Penerapan tindakan – tindakan tersebut di atas dapat dilakukan dengan
mengedepankan, memperbaiki dan menjaga hubungan antara polisi dengan warga
komuniti sesuai dengan peran dan fungsinya masing-masing. Hubungan polisi
dengan warga komuniti dibangun melalui komunikasi dimana polisi bisa
menggunakan dengan kata hati dan pikirannya untuk memahami berbagai masalah
sosial yang terjadi maupun dalam membahas masalah yang bersifat lokal dan adat
istiadat masyarakat sukubangsa setempat.
Model community policing dapat dianalogikan bahwa posisi polisi adalah
dapat berpindah secara fleksibel yaitu ; 1) Posisi setara antara polisi dengan warga
komuniti dalam membangun kemitraan dimana polisi bersama-sama dengan
warga dalam upaya untuk mencari solusi dalam menangani berbagai masalah
sosial yang terjadi dalam masyarakat. 2) Posisi di bawah adalah polisi berada di
bawah masyarakat yaitu polisi dapat memahami kebutuhan rasa aman warga
komuniti yang dilayaninya, dan 3) posisi polisi di atas yaitu polisi dapat bertindak
sebagai aparat penegak hukum yang dipercaya oleh warga masyarakat dan
perilakunya dapat dijadikan panutan oleh warga yang dilayaninya. Polisi sebagai
petugas dlm Perpolisian Komuniti mengidentifikasikan warga yang taat dan patuh
hukum dan diajak tidak hanya untuk mengamankan dirinya tetapi juga warga
50
komunitinya dan polisi berupaya membentuk jaringan (net work). (Tantya
Sudhirajati, 2007).
Paradigma baru ini didasari oleh kenyataan bahwa sumber daya manusia
kepolisian yang terbatas tidak mungkin mengamankan masyarakat secara solitair
atau seorang diri. Polisi membutuhkan peran serta masyarakat dalam menjaga
keamanan dan ketertiban. Syarat utama dari paradigma baru ini adalah terjalinnya
kedekatan hubungan antara polisi dan masyarakat. Tepatnya, kemitraan yang
harmonis dan upaya – upaya untuk menyelesaikan berbagai masalah sosial yang
terjadi dalam masyarakat khususnya yang berkaitan dengan keamanan dan rasa
aman warga masyarakat.
Dari uraian mengenai pengertian Polmas di atas, penulis berharap semoga
slogan dalam tugas pokok dan fungsi Polri untuk melindungi, mengayomi,
melayani harus ditempatkan dalam konteks Polmas yang sesungguhnya.

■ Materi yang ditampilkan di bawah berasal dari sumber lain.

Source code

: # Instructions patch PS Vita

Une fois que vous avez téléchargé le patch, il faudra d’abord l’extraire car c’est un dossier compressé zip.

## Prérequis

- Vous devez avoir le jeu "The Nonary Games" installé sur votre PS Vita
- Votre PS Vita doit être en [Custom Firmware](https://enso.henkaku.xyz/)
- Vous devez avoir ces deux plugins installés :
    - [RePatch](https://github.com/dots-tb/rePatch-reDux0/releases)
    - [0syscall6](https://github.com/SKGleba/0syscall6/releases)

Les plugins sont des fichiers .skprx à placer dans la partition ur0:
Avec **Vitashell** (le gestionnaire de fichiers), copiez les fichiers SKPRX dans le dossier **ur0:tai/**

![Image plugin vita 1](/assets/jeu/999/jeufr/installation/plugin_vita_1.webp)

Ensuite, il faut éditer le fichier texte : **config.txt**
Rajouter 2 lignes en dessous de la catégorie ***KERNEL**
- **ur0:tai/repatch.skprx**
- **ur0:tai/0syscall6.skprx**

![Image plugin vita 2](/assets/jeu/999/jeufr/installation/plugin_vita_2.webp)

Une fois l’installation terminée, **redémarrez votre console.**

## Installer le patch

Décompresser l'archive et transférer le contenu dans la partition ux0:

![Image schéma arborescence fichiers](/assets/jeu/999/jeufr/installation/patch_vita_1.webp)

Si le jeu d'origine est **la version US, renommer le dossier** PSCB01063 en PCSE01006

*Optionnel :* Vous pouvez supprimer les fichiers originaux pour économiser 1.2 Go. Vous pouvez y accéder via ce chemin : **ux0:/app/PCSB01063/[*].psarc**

Penulis sependapat dengan Drs. Sutanto dalam “Polmas sebagai Falsafah
Baru Pemolisian” (2008:29) bahwa melindungi, dan mengayomi mengandung
makna bahwa Polisi ‘lebih tinggi’ posisinya dibandingkan masyarakat. Sehingga
masyarakat harus mampu menghormati dan patuh terhadap Polisi pada posisi ini.
Sebaliknya, melayani berarti menempatkan diri Polisi pada posisi yang lebih
rendah dibanding masyarakatnya. Kombinasi antara kedua posisi ini seharusnya
membuat setiap anggota Polisi mampu menerapkan asas diskresi untuk
memutuskan kapan harus melindungi, mengayomi, atau melayani.
Kemudian, Tantya Sudhirajati yang merupakan alumni dari Akademi
Kepolisian, mengemukakan bahwa tantangan bagi institusi kepolisian dalam
51
melayani masyarakat yang dinamis dan yang telah banyak mengalami perubahan,
baik secara ekonomi, politik, sosial, budaya, pendidikan, dan teknologi, adalah
bagaimana menyesuaikan struktur pengelolaan (governing structure) kepolisian
agar dapat sesuai dengan kebutuhan masyarakat. Efektivitas struktural
pengelolaan organisasi polisi dalam melayani kebutuhan masyarakat telah
bergerak dari bentuk birokrasi (bereaucracy) ke bentuk pasar (market), lalu ke
bentuk jaringan (network).
Dalam struktur pengelolaan birokrasi, organisasi kepolisian berbentuk
otoritarian, garis komando para-militer, teratur dengan peraturan organisasi yang
ketat, dengan penekanan pada komunikasi internal dan vertikal. Penekanan
umumnya lebih diarahkan kepada kepatuhan dibandingkan pada inisiatif, dimana
pengambilan keputusan jarang dilakukan secara partisipatif atau kolegial bersama
dalam garis kepangkatan. Dengan ciri kombinasi keberadaan birokrasi formal dan
praktek kerja yang terstandarisasi dengan ketat, maka institusi kepolisian dengan
bentuk seperti ini sangatlah sulit untuk mengalami dan melakukan perubahan.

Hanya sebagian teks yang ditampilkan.